Produits pharmaceutiques : 215 demandes d’homologation en un an

L’Agence nationale des produits pharmaceutiques (ANPP) a réceptionné, au courant de l’année dernière, 215 demandes d’homologation de dispositifs médicaux fabriqués localement, a indiqué ce mercredi le directeur de l’homologation au niveau de l’agence, Nabil Gheraieb.

« L’ANPP a reçu pas moins de 215 demandes pour l’homologation de dispositifs médicaux fabriqués localement, qui s’ajoutent à un passif de plus de 600 demandes cumulées au cours des trois dernières années », a souligné le même responsable en marge de l’ouverture de la 24e édition du  Salon international du mobilier hospitalier et de l’équipement médical (SIMEM) au Centre des conventions d’Oran (CCO) « Mohamed Benahmed ».

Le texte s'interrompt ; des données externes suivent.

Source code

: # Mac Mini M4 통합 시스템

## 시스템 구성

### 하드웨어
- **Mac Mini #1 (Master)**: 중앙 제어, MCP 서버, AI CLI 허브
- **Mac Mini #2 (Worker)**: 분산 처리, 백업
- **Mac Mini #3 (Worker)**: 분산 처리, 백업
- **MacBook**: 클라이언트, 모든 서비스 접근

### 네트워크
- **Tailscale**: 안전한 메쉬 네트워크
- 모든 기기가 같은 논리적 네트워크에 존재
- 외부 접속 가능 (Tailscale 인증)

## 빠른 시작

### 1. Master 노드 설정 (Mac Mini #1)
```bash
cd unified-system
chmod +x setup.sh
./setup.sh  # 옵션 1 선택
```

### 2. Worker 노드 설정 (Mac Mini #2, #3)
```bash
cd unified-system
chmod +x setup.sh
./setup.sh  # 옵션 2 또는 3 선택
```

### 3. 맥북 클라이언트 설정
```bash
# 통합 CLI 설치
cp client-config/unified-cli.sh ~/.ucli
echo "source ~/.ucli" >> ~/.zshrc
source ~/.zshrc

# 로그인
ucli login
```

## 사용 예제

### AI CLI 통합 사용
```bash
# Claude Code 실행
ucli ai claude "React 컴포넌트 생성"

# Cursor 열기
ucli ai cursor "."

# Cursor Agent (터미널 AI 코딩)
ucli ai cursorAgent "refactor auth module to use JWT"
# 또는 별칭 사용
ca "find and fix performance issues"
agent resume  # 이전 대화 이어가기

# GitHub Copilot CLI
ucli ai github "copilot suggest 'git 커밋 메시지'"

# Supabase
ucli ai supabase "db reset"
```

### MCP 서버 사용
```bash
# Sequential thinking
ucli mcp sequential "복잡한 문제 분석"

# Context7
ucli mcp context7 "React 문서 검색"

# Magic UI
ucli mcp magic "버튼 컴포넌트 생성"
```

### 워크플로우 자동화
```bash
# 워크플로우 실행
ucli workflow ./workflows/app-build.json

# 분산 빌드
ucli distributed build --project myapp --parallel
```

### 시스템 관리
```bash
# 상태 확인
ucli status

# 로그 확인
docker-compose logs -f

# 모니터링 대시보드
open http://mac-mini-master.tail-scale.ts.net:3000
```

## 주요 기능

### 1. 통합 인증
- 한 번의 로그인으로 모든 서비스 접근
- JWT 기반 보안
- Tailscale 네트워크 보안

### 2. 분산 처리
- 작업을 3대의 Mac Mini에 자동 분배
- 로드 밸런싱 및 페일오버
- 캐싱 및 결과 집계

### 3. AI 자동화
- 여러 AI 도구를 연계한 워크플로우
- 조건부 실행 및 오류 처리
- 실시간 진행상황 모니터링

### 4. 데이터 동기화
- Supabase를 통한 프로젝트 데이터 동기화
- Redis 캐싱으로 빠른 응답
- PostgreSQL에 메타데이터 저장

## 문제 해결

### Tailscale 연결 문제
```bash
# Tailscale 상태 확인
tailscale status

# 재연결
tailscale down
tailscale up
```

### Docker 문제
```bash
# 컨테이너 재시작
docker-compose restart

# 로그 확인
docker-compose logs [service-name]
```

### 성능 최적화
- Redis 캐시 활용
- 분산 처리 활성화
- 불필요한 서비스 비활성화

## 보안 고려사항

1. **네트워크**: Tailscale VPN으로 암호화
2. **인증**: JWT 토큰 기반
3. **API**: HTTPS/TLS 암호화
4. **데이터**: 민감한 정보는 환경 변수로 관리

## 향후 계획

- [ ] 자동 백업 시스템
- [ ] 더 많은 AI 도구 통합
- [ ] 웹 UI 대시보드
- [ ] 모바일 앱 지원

Parmi les 215 dossiers réceptionnés au cours de la dernière année, l’ANPP a validé 80 dossiers, alors que le restant des dossiers sera traité au fur et à mesure, a fait savoir M. Gheraieb, faisant savoir que le retard résulte notamment des répercussions de la pandémie Covid-19. Il a noté, par ailleurs, qu’il y a une volonté de reprendre un rythme plus rapide dans le traitement des dossiers de demande d’homologation, notamment avec les directives des hautes autorités du pays, d’encourager l’exportation.
Il est à rappeler que le cadre réglementaire fixant les modalités d’homologation des dispositifs médicaux à usage de la médecine humaine, a été mis en place en 2020 à travers le décret exécutif n 20-234. Les conditions d’homologation des dispositifs médicaux fabriqués localement et destinés exclusivement à l’exportation ont été fixées quant à elles par un arrêté ministériel datant de juin 2021. L’Agence nationale des produits pharmaceutiques a, par ailleurs, signé une convention de coopération avec l’organisme algérien d’accréditation (Algerac) dans le cadre du développement des structures qualité, notamment les laboratoires de contrôle de qualité relevant du secteur de l’industrie pharmaceutique.
Toutes ces mesures visent à réglementer la conformité de la fabrication et du contrôle de qualité des produits algériens, dans la perspectives de leurs donner de meilleures chances à être commercialisées, que ce soit à l’intérieur du pays ou à l’étranger, selon M. Gheraeib.